13th August 2005 · Last updated: 5th October 2016
 

Sections/Permalinks

  1. Introduction
  2. XML Test 1
  3. XML Test 1 Screenshots
  4. XHTML Test
  5. XHTML Test Screenshots
  6. XML Test 2
  7. XML Test 2 Screenshots
  8. XML Test 3
  9. XML Test 3 Screenshots
  10. Parsing Revelation
  11. Missing Tag Screenshots
  12. Validator Blues

Introduction

In a bid to serve XHTML as application/xhtml+xml (which it should be according to Ian Hickson's classic article Sending XHTML as text/html Considered Harmful) I looked for a cross-browser solution. The problem lies in browsers like IE6 which don't support application/xhtml+xml. They require serving XHTML pages as text/html, or converting the page to HTML 4. I also wanted to remind myself of the benefits of serving XHTML as XML, so I went back to a great article debating this issue by Roger Johansson entitled The perils of using XHTML properly. It's a tricky area because there aren't many real benefits yet to serving XHTML as XML, but a lot of hurdles for the designer to overcome, before they can claim their pages are valid. Many people have even abandoned XHTML altogether and gone back to HTML, as it works in many more browsers and allows for errors. But I had one key reason to think about upgrading my XHTML to application/xhtml+xml - if the page has an error in it, the browser will stop processing the page. So you'd know your pages weren't valid without having to run them through an online validator again and again. This is not good news for the user though, as any loading errors would mean the page stopping before it was displayed - they'd get a blank screen along with an error message. Also long pages would have to load completely before they could be displayed. Or so I thought... more on this later!

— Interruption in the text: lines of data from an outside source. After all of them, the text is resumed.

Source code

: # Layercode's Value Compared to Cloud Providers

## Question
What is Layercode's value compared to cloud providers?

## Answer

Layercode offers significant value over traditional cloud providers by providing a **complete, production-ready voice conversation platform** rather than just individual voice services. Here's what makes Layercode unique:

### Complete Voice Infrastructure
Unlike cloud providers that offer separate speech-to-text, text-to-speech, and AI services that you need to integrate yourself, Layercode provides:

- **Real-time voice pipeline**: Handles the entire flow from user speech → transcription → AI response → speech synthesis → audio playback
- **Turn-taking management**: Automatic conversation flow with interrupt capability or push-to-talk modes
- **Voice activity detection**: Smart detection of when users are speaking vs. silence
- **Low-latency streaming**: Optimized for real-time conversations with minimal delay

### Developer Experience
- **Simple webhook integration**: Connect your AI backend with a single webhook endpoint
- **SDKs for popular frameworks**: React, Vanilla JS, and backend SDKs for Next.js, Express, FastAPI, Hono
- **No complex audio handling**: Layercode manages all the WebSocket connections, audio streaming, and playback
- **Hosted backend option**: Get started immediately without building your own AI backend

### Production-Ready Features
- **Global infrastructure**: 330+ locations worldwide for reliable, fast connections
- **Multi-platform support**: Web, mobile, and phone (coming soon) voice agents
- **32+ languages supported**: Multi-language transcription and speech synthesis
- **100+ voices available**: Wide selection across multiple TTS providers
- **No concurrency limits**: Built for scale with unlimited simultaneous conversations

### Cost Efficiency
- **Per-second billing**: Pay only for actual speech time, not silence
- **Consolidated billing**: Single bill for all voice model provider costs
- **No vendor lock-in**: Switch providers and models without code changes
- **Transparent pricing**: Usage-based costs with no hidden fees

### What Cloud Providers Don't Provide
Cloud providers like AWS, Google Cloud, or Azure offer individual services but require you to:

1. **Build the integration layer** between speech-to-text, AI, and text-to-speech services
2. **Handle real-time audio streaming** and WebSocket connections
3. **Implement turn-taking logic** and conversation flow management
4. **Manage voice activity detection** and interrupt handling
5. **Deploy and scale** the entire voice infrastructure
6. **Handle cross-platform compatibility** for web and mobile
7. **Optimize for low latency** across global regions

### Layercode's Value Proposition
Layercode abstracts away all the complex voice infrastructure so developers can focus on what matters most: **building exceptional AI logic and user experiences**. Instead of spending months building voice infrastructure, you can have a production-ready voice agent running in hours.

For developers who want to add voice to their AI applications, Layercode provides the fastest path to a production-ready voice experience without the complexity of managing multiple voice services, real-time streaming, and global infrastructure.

I successfully found a solution to the problem that used PHP. The script below checks if the browser can handle application/xhtml+xml, then sends the appropriate header for the page.

<?php
if (isset($_SERVER["HTTP_ACCEPT"]) and stristr($_SERVER["HTTP_ACCEPT"],"application/xhtml+xml")) {
 header("Content-type: application/xhtml+xml");
 echo '<?xml version="1.0" encoding="UTF-8"?>
';
} else {
 header("Content-type: text/html");
}
?><!DOCTYPE html PUBLIC "-//W3C//DTD XHTML 1.0 Strict//EN" "http://www.w3.org/TR/xhtml1/DTD/xhtml1-strict.dtd">
<html xmlns="http://www.w3.org/1999/xhtml" xml:lang="en">
 
<head>
<title>XHTML Test</title>
</head>
 
<body>
 
<p>Hello.</p>
 
</body>
</html>

You can download the script or try it now. A better approach would be to convert the code to HTML if the browser doesn't support XHTML. But it's a simple hack that works for now. Capable browsers get XHTML served as XML, lesser ones get XHTML as text/html. But that's pointless, you cry! Indeed - why bother? Why not just serve the page as text/html every time and be done with it? This is of course what a majority of XHTML sites are doing today (ahem).

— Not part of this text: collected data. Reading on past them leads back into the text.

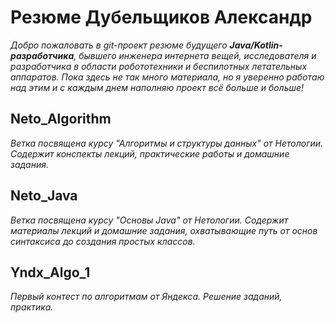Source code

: # Резюме Дубельщиков Александр


*Добро пожаловать в git-проект резюме будущего __Java/Kotlin-разработчика__, бывшего инженера интернета вещей, исследователя и разработчика в области робототехники и беспилотных летательных аппаратов. Пока здесь не так много материала, но я уверенно работаю над этим и с каждым днем наполняю проект всё больше и больше!*

## Neto_Algorithm

*Ветка посвящена курсу "Алгоритмы и структуры данных" от Нетологии. Содержит конспекты лекций, практические работы и домашние задания.*

## Neto_Java

*Ветка посвящена курсу "Основы Java" от Нетологии. Содержит материалы лекций и домашние задания, охватывающие путь от основ синтаксиса до создания простых классов.*

## Yndx_Algo_1

*Первый контест по алгоритмам от Яндекса. Решение заданий, практика.*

Now if you try to view a page of XHTML served as XML in IE6, what happens is that it tries to download the page, as if it were a separate file. So XHTML served as XML in IE6 is a no-go. But then I remembered that IE6 can handle XML. If an XML page is opened in IE6, it shows a tree of the contents, but not if there is a stylesheet attached. I decided to make a test page of XML that would work in IE6, not just the other main browsers.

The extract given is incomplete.